What the exercise asks - I need the number of lines in the data that contain the word "Bencher", and nothing beyond it.

Collected data entries
..........

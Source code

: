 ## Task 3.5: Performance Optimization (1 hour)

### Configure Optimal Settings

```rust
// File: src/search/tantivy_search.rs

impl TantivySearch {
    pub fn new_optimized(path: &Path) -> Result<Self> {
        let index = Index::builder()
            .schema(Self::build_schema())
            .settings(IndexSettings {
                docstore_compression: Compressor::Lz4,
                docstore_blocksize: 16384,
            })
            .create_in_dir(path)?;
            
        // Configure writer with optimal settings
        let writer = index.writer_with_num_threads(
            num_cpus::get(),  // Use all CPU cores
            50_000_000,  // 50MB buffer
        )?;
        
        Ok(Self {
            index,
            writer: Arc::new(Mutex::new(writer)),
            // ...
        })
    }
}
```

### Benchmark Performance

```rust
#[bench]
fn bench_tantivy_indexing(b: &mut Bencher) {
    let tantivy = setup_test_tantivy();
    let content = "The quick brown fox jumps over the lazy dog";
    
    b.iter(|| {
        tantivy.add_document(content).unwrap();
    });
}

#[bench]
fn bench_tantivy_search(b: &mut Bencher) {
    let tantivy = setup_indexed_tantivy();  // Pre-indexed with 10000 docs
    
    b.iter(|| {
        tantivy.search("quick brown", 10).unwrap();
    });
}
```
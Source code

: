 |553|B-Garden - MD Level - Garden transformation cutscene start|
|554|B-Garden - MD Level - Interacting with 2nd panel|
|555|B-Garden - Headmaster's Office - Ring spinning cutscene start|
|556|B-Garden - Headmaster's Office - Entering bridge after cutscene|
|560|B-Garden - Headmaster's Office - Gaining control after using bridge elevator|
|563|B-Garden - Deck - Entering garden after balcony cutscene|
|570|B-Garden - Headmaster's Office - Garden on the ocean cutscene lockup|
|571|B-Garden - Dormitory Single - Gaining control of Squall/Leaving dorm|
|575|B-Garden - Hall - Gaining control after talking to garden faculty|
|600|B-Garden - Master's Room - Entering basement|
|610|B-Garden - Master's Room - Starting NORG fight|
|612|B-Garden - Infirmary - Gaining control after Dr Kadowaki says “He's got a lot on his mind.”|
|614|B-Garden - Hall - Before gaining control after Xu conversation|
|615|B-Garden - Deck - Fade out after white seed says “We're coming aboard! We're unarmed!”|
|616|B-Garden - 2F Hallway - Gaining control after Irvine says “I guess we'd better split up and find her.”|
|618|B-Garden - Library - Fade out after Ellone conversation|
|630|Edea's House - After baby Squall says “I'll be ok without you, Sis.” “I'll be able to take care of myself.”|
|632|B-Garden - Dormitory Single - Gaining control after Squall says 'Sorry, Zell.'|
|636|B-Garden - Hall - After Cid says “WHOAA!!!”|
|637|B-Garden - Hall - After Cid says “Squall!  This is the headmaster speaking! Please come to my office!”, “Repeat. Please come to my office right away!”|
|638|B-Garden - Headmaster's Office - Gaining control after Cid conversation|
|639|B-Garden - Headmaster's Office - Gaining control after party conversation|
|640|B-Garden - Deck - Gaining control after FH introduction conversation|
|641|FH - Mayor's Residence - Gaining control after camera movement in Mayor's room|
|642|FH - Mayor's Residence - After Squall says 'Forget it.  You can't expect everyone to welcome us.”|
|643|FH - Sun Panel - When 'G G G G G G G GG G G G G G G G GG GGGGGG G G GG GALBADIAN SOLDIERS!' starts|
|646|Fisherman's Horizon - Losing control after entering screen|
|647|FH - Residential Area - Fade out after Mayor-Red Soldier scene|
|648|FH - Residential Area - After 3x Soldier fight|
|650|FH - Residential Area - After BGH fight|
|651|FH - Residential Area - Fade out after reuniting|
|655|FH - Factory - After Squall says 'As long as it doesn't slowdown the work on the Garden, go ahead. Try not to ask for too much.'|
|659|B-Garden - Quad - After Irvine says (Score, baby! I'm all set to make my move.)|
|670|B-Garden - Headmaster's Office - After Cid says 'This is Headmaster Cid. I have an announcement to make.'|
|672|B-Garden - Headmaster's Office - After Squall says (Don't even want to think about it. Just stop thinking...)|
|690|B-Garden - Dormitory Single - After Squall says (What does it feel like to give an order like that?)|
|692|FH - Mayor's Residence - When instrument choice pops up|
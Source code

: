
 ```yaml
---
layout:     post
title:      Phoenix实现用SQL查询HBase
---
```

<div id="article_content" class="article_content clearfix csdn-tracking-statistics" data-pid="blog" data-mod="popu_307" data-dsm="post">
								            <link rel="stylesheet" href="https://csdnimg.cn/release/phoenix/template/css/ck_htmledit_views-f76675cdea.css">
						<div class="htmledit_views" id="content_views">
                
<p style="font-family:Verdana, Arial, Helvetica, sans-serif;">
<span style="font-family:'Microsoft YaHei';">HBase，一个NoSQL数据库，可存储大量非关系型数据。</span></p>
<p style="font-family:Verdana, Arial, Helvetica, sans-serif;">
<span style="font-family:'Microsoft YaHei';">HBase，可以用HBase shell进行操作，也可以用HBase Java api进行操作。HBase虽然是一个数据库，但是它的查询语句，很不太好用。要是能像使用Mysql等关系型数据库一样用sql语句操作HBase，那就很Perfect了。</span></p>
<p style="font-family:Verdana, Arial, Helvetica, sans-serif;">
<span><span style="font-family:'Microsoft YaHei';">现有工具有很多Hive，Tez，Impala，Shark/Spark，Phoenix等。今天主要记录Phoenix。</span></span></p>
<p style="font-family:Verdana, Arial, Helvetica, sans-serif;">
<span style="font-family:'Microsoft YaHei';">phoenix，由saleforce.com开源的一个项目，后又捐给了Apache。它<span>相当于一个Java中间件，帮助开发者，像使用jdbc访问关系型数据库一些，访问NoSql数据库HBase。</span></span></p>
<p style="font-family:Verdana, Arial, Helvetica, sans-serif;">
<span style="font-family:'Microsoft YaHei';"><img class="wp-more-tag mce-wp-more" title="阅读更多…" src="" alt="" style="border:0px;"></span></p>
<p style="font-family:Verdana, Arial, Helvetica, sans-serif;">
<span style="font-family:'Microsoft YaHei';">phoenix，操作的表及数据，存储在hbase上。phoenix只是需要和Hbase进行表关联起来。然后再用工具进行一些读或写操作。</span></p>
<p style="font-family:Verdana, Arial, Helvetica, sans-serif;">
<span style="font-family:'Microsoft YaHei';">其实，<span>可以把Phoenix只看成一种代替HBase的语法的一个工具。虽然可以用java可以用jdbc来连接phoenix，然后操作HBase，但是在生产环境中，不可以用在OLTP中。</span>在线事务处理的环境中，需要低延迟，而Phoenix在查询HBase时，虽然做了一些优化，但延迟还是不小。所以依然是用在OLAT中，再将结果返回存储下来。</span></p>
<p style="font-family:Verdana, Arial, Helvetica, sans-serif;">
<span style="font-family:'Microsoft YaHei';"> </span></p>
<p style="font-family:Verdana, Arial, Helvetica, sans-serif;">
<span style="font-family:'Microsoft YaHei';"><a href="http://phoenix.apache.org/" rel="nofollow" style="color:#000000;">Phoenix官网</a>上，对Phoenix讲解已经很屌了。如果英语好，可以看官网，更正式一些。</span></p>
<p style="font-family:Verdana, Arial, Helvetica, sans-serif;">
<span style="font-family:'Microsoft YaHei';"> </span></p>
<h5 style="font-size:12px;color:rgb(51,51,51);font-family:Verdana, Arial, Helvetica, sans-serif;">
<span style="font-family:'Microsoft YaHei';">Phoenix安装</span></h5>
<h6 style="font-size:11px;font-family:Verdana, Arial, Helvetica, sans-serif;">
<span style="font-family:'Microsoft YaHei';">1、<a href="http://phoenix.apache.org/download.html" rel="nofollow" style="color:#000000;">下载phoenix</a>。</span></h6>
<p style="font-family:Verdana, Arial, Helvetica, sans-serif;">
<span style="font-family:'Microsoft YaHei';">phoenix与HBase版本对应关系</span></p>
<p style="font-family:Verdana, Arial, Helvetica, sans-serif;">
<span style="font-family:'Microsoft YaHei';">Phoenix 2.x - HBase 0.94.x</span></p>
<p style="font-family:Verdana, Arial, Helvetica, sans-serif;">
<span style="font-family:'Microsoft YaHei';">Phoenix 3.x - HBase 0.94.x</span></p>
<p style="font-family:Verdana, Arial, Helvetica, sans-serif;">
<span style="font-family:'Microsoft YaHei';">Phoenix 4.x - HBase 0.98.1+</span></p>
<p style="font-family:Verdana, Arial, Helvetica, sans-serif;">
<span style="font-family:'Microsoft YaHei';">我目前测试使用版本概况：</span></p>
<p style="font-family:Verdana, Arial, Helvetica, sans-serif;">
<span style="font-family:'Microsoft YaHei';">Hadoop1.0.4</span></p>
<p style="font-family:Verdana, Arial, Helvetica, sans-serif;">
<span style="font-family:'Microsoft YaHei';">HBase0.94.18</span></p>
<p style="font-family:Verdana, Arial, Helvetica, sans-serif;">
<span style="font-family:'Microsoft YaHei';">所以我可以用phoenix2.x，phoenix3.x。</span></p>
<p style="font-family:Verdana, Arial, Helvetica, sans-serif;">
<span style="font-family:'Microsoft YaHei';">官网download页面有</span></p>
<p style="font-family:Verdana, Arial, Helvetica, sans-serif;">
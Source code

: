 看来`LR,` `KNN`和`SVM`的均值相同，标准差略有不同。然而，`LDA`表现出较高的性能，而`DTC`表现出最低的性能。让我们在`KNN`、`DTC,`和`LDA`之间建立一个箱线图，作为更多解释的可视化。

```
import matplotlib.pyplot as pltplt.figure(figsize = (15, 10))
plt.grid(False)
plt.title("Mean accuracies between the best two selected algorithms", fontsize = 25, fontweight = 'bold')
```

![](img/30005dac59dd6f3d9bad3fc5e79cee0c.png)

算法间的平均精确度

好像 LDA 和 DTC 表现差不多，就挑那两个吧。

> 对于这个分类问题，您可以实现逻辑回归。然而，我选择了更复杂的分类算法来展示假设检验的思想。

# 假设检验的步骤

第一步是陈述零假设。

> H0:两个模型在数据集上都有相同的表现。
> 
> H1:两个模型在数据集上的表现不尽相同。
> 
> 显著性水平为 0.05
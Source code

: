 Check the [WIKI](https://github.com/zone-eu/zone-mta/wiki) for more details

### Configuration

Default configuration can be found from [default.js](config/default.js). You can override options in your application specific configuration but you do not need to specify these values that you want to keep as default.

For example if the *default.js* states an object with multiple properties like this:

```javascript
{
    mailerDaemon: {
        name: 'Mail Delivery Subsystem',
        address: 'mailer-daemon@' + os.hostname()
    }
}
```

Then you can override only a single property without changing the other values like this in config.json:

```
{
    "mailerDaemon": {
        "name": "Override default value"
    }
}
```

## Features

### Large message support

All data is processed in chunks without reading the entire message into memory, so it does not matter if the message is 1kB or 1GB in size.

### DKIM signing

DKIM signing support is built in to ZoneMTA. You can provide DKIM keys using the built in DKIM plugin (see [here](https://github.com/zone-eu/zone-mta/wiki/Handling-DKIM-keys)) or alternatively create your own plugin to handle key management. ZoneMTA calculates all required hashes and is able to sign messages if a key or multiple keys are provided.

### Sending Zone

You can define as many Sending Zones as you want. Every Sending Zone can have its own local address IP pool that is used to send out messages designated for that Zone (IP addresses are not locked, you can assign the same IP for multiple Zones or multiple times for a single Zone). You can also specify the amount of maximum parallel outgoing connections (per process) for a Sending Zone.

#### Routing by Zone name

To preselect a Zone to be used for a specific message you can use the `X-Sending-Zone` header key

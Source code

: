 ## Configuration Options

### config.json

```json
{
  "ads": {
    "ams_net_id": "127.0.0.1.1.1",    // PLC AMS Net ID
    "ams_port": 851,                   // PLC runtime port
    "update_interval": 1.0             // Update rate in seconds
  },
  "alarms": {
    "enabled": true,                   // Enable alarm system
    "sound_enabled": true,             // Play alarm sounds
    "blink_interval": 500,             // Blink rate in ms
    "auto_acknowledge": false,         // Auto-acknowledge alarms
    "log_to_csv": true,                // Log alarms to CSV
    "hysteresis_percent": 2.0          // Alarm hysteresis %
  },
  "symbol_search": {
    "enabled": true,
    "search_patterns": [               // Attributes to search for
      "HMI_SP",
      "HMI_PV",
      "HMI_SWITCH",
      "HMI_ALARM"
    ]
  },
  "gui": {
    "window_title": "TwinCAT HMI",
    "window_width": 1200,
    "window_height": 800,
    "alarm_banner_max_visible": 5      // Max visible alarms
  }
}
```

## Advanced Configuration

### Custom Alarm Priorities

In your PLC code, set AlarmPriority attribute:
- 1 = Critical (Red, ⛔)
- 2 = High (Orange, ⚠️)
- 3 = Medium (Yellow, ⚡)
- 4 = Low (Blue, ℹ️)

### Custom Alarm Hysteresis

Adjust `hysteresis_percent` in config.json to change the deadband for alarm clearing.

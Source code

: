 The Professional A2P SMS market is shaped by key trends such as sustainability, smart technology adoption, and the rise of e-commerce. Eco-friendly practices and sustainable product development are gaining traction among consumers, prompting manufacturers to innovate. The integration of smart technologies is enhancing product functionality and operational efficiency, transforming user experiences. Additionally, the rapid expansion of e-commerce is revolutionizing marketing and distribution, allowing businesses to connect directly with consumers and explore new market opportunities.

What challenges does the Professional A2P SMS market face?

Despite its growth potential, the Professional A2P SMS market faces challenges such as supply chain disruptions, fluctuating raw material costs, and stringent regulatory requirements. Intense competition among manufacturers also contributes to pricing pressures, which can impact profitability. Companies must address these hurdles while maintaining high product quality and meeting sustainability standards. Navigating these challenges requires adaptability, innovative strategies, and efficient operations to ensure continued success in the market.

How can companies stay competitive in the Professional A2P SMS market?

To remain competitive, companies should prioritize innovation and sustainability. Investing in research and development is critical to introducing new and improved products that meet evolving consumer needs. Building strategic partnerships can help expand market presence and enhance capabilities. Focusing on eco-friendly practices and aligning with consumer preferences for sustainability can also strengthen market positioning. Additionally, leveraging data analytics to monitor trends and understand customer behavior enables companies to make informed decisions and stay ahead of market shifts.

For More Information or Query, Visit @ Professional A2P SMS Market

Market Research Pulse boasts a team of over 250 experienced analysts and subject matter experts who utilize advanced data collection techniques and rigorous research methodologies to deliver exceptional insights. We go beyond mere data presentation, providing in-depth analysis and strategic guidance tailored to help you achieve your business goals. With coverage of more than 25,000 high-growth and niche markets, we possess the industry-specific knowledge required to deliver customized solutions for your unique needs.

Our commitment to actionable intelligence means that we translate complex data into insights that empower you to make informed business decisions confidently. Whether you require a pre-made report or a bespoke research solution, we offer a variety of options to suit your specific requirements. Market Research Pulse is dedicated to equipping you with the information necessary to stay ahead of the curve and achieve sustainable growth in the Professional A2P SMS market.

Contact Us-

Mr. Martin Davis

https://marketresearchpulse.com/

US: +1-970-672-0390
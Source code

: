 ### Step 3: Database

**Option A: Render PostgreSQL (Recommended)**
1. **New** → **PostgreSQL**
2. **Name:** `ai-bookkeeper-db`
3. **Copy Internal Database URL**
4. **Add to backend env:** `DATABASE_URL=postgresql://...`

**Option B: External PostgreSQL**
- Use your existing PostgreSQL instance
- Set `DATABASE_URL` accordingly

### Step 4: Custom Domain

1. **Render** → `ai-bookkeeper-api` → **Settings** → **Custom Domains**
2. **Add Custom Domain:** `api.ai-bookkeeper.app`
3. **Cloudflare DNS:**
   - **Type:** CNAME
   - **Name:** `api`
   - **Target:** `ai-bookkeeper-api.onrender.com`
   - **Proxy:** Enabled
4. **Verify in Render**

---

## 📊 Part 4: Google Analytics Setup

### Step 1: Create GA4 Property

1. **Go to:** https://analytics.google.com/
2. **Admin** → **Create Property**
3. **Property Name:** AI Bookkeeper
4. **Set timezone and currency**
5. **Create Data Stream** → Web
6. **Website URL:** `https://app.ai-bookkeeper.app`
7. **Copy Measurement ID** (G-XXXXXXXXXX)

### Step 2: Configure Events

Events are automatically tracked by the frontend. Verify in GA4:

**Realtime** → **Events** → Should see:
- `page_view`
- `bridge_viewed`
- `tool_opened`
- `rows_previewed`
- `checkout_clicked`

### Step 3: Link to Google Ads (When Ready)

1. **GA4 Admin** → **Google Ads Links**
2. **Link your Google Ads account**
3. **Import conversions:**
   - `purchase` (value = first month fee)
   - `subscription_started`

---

..........

Finished task - 2